Weighted least squares is also available in statsmodels (wls is a little finicky and wants na values dropped prior to model fitting):

weighted_model = smf.wls(
    "mortality_rate_under5_per_1000 ~ np.log(gdp_per_capita_ppp) + CPIA_public_sector_rating + region",
    data=wdi.dropna(),
    weights=wdi.dropna()["Population, total"],
)
weighted_model.fit().summary()
WLS Regression Results
Dep. Variable: mortality_rate_under5_per_1000 R-squared: 0.394
Model: WLS Adj. R-squared: 0.329
Method: Least Squares F-statistic: 6.040
Date: Sun, 21 Jul 2024 Prob (F-statistic): 1.91e-05
Time: 16:52:11 Log-Likelihood: -382.90
No. Observations: 73 AIC: 781.8
Df Residuals: 65 BIC: 800.1
Df Model: 7
Covariance Type: nonrobust
coef std err t P>|t| [0.025 0.975]
Intercept -1.0137 44.372 -0.023 0.982 -89.630 87.602
region[T.Europe and Central Asia] -7.5259 18.115 -0.415 0.679 -43.705 28.653
region[T.Latin America and Caribbean] 6.5553 19.604 0.334 0.739 -32.597 45.707
region[T.Middle East and North Africa] 23.9896 24.400 0.983 0.329 -24.741 72.720
region[T.South Asia] 24.0141 9.828 2.443 0.017 4.386 43.643
region[T.Sub-Saharan Africa] 48.9199 9.844 4.970 0.000 29.261 68.579
np.log(gdp_per_capita_ppp) 3.8200 5.471 0.698 0.488 -7.106 14.746
CPIA_public_sector_rating 1.1358 6.601 0.172 0.864 -12.048 14.320
Omnibus: 5.883 Durbin-Watson: 1.809
Prob(Omnibus): 0.053 Jarque-Bera (JB): 6.686
Skew: 0.337 Prob(JB): 0.0353
Kurtosis: 4.320 Cond. No. 143.


Notes:
[1] Standard Errors assume that the covariance matrix of the errors is correctly specified.

Post-Regression Testing#

statsmodels also provides a flexible syntax for post-regression testing.

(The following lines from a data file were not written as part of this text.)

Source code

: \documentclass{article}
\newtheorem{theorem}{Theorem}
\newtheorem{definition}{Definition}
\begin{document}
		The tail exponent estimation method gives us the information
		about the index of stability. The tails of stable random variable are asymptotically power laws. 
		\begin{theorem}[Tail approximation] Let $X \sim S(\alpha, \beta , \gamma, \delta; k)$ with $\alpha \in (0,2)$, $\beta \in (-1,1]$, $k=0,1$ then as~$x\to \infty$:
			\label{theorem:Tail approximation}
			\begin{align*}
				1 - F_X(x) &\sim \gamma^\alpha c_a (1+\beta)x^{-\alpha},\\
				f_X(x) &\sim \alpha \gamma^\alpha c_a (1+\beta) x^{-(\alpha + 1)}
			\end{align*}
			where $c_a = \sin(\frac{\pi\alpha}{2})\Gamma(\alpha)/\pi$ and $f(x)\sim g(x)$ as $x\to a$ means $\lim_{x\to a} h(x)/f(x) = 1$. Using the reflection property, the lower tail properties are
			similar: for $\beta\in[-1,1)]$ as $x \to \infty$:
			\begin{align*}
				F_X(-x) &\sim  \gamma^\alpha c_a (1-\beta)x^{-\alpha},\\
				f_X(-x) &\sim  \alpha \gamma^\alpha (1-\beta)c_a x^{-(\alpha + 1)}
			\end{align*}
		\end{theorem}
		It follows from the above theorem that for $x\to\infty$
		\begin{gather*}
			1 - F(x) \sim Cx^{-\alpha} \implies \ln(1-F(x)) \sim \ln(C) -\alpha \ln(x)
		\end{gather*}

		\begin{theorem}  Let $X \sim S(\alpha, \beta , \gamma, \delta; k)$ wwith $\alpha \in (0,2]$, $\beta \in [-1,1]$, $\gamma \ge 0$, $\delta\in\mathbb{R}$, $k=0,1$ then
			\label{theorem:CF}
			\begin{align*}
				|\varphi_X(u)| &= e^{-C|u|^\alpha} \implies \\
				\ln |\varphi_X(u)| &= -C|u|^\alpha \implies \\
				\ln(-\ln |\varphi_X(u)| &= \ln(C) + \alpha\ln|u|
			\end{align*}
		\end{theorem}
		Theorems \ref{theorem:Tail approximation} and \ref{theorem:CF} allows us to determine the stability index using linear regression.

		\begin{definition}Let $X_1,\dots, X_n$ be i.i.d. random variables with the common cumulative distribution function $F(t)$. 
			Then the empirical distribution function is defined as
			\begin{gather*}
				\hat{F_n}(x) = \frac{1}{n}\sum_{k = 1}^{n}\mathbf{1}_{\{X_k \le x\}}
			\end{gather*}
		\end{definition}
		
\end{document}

To test whether the FE for South Asia and the Middle East and North Africa are the same, we just run:

hypotheses = "region[T.South Asia] = region[T.Middle East and North Africa]"
corruption_model.t_test(hypotheses)
<class 'statsmodels.stats.contrast.ContrastResults'>
                             Test for Constraints                             
==============================================================================
                 coef    std err          t      P>|t|      [0.025      0.975]
------------------------------------------------------------------------------
c0             1.1703     23.625      0.050      0.961     -46.013      48.354
==============================================================================

Generalized Linear Models and Generalized Additive Models#

Finally, for those interested in going beyond standard linear regression, statsmodels supports both Generalized Linear Models (GLMs) and Generalized Additive Models (GAMs).

You can read the documentation for Generalized Linear Models, including logits, probits, poisson, binomial, etc., here.

Documentation for Generalized Additive Models can be found here, although users interested in GAMs may also wish to look into pyGAM.